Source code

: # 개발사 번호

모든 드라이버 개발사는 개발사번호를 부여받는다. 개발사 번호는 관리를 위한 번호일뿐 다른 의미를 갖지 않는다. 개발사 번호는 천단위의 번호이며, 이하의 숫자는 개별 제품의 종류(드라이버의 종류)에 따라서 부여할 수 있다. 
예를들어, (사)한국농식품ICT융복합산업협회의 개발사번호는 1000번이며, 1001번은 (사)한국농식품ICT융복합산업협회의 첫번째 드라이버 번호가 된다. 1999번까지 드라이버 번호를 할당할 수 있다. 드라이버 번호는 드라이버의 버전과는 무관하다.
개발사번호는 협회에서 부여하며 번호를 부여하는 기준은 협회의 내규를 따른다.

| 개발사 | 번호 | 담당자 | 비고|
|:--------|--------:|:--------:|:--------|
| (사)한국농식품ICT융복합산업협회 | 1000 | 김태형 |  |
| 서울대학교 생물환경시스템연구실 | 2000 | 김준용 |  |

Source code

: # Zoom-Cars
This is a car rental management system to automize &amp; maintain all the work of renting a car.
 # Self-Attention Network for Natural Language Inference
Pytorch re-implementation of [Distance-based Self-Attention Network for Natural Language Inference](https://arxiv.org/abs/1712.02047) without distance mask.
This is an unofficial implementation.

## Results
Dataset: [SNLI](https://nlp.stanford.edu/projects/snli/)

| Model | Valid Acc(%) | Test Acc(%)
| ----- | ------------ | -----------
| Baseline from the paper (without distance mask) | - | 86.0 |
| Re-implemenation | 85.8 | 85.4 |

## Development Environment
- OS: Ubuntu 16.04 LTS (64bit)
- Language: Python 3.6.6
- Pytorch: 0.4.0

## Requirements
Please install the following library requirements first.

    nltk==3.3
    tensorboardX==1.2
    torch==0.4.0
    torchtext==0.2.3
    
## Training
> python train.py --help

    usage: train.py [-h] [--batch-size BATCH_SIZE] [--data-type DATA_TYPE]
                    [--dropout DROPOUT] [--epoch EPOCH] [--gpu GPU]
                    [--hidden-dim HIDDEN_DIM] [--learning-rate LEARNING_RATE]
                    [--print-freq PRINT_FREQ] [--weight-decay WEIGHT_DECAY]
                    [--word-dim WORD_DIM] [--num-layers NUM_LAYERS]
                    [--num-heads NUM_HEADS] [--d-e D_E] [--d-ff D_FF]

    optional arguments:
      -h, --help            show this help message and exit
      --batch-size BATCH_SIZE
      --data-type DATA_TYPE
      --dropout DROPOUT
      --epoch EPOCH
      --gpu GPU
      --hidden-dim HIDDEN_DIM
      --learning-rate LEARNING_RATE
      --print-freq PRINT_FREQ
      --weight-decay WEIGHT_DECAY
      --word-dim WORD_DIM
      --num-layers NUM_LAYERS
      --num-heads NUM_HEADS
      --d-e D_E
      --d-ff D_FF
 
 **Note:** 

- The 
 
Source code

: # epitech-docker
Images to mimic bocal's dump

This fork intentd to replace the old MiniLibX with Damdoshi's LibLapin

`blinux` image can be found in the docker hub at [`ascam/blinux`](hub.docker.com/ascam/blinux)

□ □ □ □

WORK TO COMPLETE: What is needed is an exact copy of every entry above.

EXERCISE RESPONSE:
Source code

: # 개발사 번호

모든 드라이버 개발사는 개발사번호를 부여받는다. 개발사 번호는 관리를 위한 번호일뿐 다른 의미를 갖지 않는다. 개발사 번호는 천단위의 번호이며, 이하의 숫자는 개별 제품의 종류(드라이버의 종류)에 따라서 부여할 수 있다. 
예를들어, (사)한국농식품ICT융복합산업협회의 개발사번호는 1000번이며, 1001번은 (사)한국농식품ICT융복합산업협회의 첫번째 드라이버 번호가 된다. 1999번까지 드라이버 번호를 할당할 수 있다. 드라이버 번호는 드라이버의 버전과는 무관하다.
개발사번호는 협회에서 부여하며 번호를 부여하는 기준은 협회의 내규를 따른다.

| 개발사 | 번호 | 담당자 | 비고|
|:--------|--------:|:--------:|:--------|
| (사)한국농식품ICT융복합산업협회 | 1000 | 김태형 |  |
| 서울대학교 생물환경시스템연구실 | 2000 | 김준용 |  |

Source code

: # Zoom-Cars
This is a car rental management system to automize &amp; maintain all the work of renting a car.
 # Self-Attention Network for Natural Language Inference
Pytorch re-implementation of [Distance-based Self-Attention Network for Natural Language Inference](https://arxiv.org/abs/1712.02047) without distance mask.
This is an unofficial implementation.

## Results
Dataset: [SNLI](https://nlp.stanford.edu/projects/snli/)

| Model | Valid Acc(%) | Test Acc(%)
| ----- | ------------ | -----------
| Baseline from the paper (without distance mask) | - | 86.0 |
| Re-implemenation | 85.8 | 85.4 |

## Development Environment
- OS: Ubuntu 16.04 LTS (64bit)
- Language: Python 3.6.6
- Pytorch: 0.4.0

## Requirements
Please install the following library requirements first.

    nltk==3.3
    tensorboardX==1.2
    torch==0.4.0
    torchtext==0.2.3
    
## Training
> python train.py --help

    usage: train.py [-h] [--batch-size BATCH_SIZE] [--data-type DATA_TYPE]
                    [--dropout DROPOUT] [--epoch EPOCH] [--gpu GPU]
                    [--hidden-dim HIDDEN_DIM] [--learning-rate LEARNING_RATE]
                    [--print-freq PRINT_FREQ] [--weight-decay WEIGHT_DECAY]
                    [--word-dim WORD_DIM] [--num-layers NUM_LAYERS]
                    [--num-heads NUM_HEADS] [--d-e D_E] [--d-ff D_FF]

    optional arguments:
      -h, --help            show this help message and exit
      --batch-size BATCH_SIZE
      --data-type DATA_TYPE
      --dropout DROPOUT
      --epoch EPOCH
      --gpu GPU
      --hidden-dim HIDDEN_DIM
      --learning-rate LEARNING_RATE
      --print-freq PRINT_FREQ
      --weight-decay WEIGHT_DECAY
      --word-dim WORD_DIM
      --num-layers NUM_LAYERS
      --num-heads NUM_HEADS
      --d-e D_E
      --d-ff D_FF
 
 **Note:** 

- The 
 
Source code

: # epitech-docker
Images to mimic bocal's dump

This fork intentd to replace the old MiniLibX with Damdoshi's LibLapin

`blinux` image can be found in the docker hub at [`ascam/blinux`](hub.docker.com/ascam/blinux)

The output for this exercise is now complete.